During a recent project I\'ve been working on, I\'ve had to use a lot of functio
ID: 654334 • Letter: D
Question
During a recent project I've been working on, I've had to use a lot of functions that kind of look like this:
static bool getGPS(double plane_latitude, double plane_longitude, double plane_altitude,
double plane_roll, double plane_pitch, double plane_heading,
double gimbal_roll, double gimbal_pitch, double gimbal_yaw,
int target_x, int target_y, double zoom,
int image_width_pixels, int image_height_pixels,
double & Target_Latitude, double & Target_Longitude, double & Target_Height);
So I want to refactor it to look something like this:
static GPSCoordinate getGPS(GPSCoordinate plane, Angle3D planeAngle, Angle3D gimbalAngle,
PixelCoordinate target, ZoomLevel zoom, PixelSize imageSize)
This appears to me to be significantly more readable and safe than the first method. But does it make sense to create PixelCoordinate and PixelSize classes? Or would I be better off just using std::pair<int,int> for each. And does it make sense to have a ZoomLevel class, or should I just use a double?
My intuition behind using classes for everything is based on these assumptions:
If there are classes for everything, it would be impossible to pass a ZoomLevel in where a Weight object was expected, so it would be more difficult to provide the wrong arguments to a function
Likewise, some illegal operations would cause compile errors, such as adding a GPSCoordinate to a ZoomLevel or another GPSCoordinate
Legal operations will be easy to represent and typesafe. i.e subtracting two GPSCoordinates would yield a GPSDisplacement
However, most C++ code I've seen uses a lot of primitive types, and I imagine there must be a good reason for that. Is it a good idea to use objects for anything, or does it have downsides that I am not aware of?
Explanation / Answer
Yes, definitely. Functions/methods that take too many arguments is a code smell, and indicates at least one of the following:
The function/method is doing too many things at once
The function/method requires access to that many things because it's asking, not telling or violating some OO design law
The arguments are actually closely related
If the last one is the case (and your example certainly suggests so), it's high time to do some of that fancy-pants "abstraction" that the cool kids were talking about oh, just some decades ago. In fact, I'd go further than your example and do something like:
static GPSCoordinate getGPS(Plane plane, Angle3D gimbalAngle, GPSView view)

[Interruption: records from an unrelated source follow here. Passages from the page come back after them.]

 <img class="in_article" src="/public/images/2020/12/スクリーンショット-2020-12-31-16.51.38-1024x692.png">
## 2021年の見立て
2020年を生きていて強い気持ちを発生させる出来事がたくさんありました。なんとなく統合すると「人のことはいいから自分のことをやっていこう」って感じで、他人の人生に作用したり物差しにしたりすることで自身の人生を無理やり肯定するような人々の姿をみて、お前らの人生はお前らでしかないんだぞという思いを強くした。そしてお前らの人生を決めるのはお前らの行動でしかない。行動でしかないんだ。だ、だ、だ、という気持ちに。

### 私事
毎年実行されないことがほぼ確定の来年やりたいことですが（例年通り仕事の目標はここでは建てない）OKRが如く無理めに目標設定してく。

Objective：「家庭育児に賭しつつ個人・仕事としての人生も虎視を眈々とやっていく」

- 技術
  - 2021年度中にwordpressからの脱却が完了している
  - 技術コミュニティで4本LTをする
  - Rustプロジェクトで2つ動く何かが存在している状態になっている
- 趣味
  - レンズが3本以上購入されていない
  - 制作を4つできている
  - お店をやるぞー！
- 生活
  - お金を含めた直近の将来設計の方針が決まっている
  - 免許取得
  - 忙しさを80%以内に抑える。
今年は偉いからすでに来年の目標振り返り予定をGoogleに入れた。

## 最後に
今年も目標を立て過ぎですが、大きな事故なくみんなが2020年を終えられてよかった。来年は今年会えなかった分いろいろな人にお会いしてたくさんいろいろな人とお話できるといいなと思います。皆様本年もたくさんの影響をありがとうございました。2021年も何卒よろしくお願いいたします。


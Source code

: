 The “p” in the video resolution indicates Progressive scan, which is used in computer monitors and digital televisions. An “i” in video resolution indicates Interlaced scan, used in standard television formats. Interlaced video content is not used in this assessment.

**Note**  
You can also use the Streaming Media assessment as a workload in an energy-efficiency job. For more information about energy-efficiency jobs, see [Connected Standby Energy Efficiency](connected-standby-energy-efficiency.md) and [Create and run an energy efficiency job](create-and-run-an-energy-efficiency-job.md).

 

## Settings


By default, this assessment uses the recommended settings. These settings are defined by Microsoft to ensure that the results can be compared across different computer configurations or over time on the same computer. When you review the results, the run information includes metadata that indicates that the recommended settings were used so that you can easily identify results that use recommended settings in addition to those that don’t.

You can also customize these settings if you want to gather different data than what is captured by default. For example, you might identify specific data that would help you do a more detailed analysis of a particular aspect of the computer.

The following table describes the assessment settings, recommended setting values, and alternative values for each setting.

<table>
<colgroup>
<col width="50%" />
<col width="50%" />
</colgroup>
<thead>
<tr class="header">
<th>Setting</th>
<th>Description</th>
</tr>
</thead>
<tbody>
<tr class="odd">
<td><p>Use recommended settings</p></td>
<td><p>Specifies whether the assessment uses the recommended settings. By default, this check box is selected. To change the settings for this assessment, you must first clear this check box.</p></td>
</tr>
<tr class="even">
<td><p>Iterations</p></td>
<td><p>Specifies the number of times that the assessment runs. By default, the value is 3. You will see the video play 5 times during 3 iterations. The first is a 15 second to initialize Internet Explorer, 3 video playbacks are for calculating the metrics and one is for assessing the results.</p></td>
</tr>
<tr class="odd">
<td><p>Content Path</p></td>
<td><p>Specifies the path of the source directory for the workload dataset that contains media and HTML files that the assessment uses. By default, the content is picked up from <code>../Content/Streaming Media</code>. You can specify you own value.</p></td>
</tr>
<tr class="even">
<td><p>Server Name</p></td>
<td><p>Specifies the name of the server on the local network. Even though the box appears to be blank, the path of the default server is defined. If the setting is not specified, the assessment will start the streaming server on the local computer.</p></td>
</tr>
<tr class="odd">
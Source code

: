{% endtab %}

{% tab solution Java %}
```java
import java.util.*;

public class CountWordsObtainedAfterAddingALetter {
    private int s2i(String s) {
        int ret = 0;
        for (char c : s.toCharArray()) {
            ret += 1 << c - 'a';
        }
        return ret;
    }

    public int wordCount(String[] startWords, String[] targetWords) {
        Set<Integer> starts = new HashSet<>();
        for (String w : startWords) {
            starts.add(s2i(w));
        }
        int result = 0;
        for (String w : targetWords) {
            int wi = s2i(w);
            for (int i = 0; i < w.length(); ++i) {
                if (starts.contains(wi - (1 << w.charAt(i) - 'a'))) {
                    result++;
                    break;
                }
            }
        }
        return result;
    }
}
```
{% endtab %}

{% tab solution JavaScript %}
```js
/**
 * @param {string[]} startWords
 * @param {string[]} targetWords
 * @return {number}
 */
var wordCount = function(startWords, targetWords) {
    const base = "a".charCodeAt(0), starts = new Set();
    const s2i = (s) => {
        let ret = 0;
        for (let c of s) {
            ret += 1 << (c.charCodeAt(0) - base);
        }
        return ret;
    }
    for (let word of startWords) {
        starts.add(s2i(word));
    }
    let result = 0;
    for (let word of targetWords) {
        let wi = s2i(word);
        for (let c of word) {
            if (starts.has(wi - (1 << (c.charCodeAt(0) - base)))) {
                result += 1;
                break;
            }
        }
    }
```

(I am not familiar with GPS so this is probably not a correct abstraction; for instance, I don't understand what zoom has to do with a function called getGPS.)
Please prefer classes like PixelCoordinate over std::pair<T, T>, even if the two have the same data. It adds semantic value, plus a bit of extra type safety (compiler will stop you from passing a ScreenCoordinate to a PixelCoordinate even though both are pairs.